Он только вздохнул потеряно:
– Тут такая история, парни… Я, кажется, пить бросил…
– Вижу, – киваю на его только что опустевшую рюмку, – хорошее дело сделал. Сам не раз бросал. Пару лет назад даже дважды за неделю как-то умудрился. Тогда наливай по четвертой и – давай рассказывай…
– Да тут такой случай… Только никому! Договорились?
– Договорились.
Грош цена таким «договорам», сам знает. Так, для проформы спрашивает.
– Ну, я вчера гонорар за документалку получил. Большой. Хотя для вас, конечно, – небольшой, а для меня – хоть на месяц в запой уходи. Хорошо еще Ирка в редакции была, я ей сразу бо?льшую часть отдал, а то бы – точняк не удержался…
И – замолчал.
Сидит, курит.
Задумался.
– Эй, ты еще с нами? Если уже нет, то – давай возвращайся…

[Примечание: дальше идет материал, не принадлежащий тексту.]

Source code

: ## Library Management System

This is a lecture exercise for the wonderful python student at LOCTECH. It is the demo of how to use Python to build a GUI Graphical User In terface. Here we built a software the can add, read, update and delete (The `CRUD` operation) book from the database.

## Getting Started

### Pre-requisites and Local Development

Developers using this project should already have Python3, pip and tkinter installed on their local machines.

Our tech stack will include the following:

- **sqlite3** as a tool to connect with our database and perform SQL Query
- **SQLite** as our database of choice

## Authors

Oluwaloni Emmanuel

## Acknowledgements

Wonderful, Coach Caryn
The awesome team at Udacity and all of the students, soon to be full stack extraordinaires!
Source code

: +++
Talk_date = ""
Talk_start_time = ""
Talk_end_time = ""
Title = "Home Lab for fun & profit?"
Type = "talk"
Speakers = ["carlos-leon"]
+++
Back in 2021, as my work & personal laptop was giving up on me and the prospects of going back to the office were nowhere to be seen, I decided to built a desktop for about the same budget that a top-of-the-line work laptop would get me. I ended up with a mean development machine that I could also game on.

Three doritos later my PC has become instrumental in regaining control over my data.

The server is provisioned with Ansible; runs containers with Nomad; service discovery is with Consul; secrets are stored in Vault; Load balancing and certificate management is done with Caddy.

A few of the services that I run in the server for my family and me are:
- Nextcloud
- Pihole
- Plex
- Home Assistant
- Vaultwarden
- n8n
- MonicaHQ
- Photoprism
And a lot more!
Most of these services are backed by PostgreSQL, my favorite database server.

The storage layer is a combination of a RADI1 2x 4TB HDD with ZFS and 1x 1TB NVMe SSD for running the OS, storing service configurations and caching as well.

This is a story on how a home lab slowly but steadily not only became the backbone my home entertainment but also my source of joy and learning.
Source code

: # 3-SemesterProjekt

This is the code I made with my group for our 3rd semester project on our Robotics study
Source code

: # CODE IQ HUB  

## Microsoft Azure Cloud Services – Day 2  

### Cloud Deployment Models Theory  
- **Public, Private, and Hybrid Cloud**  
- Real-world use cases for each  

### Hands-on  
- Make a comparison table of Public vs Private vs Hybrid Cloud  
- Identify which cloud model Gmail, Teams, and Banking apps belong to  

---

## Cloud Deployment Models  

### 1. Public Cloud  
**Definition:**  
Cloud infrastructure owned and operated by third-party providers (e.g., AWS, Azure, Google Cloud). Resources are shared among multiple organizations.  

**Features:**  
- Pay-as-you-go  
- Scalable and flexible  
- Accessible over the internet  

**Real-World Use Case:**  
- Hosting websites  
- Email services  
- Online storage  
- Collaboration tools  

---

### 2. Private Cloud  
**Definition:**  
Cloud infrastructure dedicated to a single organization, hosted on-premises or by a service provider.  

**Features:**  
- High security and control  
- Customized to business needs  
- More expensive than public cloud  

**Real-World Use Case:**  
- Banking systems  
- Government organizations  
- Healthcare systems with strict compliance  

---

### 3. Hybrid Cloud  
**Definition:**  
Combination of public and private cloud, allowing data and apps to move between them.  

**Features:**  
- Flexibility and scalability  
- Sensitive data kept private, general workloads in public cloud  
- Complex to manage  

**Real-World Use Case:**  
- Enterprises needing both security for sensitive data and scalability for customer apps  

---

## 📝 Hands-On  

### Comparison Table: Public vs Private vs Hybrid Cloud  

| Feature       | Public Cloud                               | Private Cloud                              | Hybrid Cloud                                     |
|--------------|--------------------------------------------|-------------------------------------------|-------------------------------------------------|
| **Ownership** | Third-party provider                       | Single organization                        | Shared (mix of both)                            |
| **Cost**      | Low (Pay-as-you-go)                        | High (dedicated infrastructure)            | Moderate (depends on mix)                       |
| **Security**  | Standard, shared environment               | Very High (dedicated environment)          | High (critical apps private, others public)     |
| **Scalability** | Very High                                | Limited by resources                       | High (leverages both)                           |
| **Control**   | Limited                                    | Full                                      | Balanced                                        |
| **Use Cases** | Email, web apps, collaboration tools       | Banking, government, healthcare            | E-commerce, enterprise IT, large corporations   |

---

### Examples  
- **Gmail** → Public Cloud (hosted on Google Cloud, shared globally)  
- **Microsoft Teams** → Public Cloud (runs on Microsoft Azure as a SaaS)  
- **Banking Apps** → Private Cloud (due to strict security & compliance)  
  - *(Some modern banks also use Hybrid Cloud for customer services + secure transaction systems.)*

– Да тут я, тут, – морщится досадливо. – Просто вспомнил, что Ирка еще где-нибудь штукарь перехватить просила. Машину поменять хочет, а то наша помойка что-то совсем ездить отказывается…
И – опять замолчал.
Я коньяк по рюмкам доразлил, махнул Андрэ, чтоб еще одну нес.
Усмехнулся.
– Ладно, – киваю, – косарь я тебе, пожалуй, ссужу. На три месяца вполне хватит, чтоб вернуть. Только – не тебе, а Ирке. Пусть позвонит. А то тебе сейчас дать – один черт пропьешь…
– Пропью, – вздыхает. – Дим, а я правда такой конченый?
– Правда-правда, – соглашаюсь. – Ты только прекращай себя жалеть. Лучше дальше рассказывай…
– Ну вот, так всегда. Как душу излить хочется – так хрен вас, козлов, где найдешь. А как что интересненькое, так тут вот – сразу, пожалуйста.
– Ладно, – смеюсь, – не тарахти…
– Да чего уж там, – вздыхает. – Тогда – слушайте. Только – никому, точно?
– Могила!
– Так вот, большую часть гонорара я, конечно, Ирке отдал. Но заначку, само собой, оставил. А как по- другому-то? Пятница все-таки. День наемного работника. Хотел сюда, в паб ехать. Оделся, иду по коридору. А навстречу – Петька, ну, вы его знаете. Кличка – Условный…
– Знаем, конечно, – ржем, – страшный человек…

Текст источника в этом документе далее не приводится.